■ EXERCISE REQUIREMENTS: Below are the records. Retype exactly the lines between the lines holding "difficult to navigate." and "### 2. Page Sidebar Scrolling", inclusive.

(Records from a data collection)
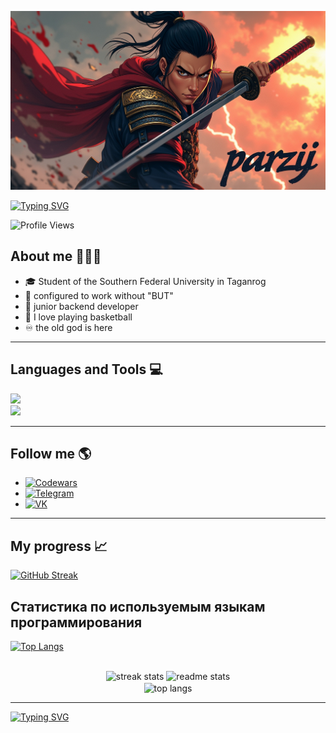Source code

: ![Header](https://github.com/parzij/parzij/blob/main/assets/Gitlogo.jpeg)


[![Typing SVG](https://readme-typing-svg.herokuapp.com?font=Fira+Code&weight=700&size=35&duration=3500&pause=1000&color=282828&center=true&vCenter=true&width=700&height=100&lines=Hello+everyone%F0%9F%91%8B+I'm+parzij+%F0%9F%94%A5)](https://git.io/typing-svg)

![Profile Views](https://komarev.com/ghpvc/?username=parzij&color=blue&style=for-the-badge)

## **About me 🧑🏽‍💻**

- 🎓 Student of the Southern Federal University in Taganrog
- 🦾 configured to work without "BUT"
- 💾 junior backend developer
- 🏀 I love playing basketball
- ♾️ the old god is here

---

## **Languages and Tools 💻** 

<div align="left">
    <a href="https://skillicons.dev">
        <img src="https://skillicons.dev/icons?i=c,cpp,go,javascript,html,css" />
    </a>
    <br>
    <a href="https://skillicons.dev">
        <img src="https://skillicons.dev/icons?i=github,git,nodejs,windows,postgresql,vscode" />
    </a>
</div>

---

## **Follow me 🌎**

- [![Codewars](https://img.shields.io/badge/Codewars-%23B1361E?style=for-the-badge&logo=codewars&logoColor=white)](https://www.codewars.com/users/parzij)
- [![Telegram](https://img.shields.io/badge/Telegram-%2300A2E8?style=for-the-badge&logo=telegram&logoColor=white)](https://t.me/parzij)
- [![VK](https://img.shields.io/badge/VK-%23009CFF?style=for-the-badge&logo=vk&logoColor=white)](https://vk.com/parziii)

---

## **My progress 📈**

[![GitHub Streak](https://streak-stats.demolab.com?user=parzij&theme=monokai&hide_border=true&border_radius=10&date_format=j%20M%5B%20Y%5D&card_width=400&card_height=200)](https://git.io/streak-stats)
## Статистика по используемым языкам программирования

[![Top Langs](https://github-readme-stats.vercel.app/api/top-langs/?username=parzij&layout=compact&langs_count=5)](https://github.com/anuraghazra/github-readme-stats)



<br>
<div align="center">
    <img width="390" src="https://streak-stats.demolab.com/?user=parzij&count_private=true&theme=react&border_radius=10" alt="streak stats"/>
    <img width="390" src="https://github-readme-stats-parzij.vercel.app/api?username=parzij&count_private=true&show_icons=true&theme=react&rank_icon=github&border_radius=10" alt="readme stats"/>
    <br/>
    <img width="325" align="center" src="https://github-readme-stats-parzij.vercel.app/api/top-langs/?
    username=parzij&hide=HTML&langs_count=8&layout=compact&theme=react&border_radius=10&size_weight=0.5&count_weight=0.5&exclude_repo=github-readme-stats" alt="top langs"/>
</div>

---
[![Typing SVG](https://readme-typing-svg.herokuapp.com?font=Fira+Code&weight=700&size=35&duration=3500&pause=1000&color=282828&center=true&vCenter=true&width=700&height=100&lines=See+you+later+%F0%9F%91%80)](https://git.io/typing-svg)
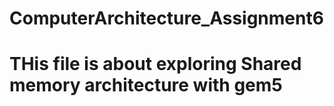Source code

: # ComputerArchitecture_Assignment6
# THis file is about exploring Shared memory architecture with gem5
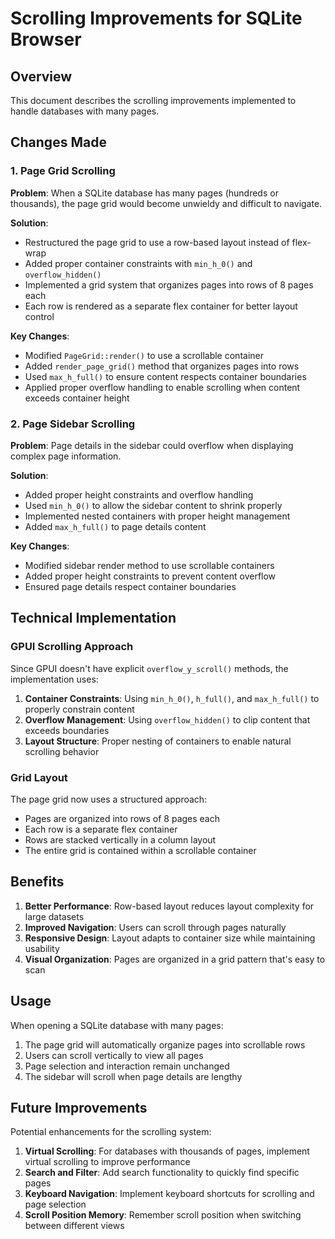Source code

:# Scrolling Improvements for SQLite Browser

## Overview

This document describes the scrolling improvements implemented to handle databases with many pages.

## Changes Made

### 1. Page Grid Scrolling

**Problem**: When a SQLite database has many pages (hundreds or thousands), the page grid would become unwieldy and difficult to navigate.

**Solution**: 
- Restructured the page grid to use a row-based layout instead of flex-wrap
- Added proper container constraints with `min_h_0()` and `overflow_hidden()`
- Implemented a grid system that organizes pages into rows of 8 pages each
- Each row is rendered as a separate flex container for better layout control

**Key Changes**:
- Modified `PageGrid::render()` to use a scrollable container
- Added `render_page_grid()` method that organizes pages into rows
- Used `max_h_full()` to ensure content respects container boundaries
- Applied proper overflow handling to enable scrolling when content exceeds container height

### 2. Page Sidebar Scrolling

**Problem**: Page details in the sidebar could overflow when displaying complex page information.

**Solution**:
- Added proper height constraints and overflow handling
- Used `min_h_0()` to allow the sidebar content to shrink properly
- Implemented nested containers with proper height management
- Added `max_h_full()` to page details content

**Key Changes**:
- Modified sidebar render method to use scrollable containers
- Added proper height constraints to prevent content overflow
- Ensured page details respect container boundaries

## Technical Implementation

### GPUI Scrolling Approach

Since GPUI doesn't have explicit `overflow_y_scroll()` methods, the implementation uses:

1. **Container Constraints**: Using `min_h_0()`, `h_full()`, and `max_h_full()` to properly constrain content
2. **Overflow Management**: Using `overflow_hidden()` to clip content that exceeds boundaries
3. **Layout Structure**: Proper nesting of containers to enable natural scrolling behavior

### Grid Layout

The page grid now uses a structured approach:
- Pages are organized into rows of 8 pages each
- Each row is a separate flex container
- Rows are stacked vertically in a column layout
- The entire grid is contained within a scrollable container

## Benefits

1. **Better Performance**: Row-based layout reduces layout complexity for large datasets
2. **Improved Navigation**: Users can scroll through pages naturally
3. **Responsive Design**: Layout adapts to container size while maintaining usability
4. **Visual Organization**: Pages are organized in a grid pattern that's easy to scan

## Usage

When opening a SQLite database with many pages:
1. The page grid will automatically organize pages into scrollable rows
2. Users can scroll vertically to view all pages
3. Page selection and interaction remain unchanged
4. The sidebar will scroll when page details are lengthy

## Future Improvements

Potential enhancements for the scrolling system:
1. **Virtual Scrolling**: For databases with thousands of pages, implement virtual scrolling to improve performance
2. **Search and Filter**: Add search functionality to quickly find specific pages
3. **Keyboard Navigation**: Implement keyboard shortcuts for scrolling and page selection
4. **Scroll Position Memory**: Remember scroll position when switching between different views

■ SOLUTION BELOW:
**Problem**: When a SQLite database has many pages (hundreds or thousands), the page grid would become unwieldy and difficult to navigate.

**Solution**: 
- Restructured the page grid to use a row-based layout instead of flex-wrap
- Added proper container constraints with `min_h_0()` and `overflow_hidden()`
- Implemented a grid system that organizes pages into rows of 8 pages each
- Each row is rendered as a separate flex container for better layout control

**Key Changes**:
- Modified `PageGrid::render()` to use a scrollable container
- Added `render_page_grid()` method that organizes pages into rows
- Used `max_h_full()` to ensure content respects container boundaries
- Applied proper overflow handling to enable scrolling when content exceeds container height

### 2. Page Sidebar Scrolling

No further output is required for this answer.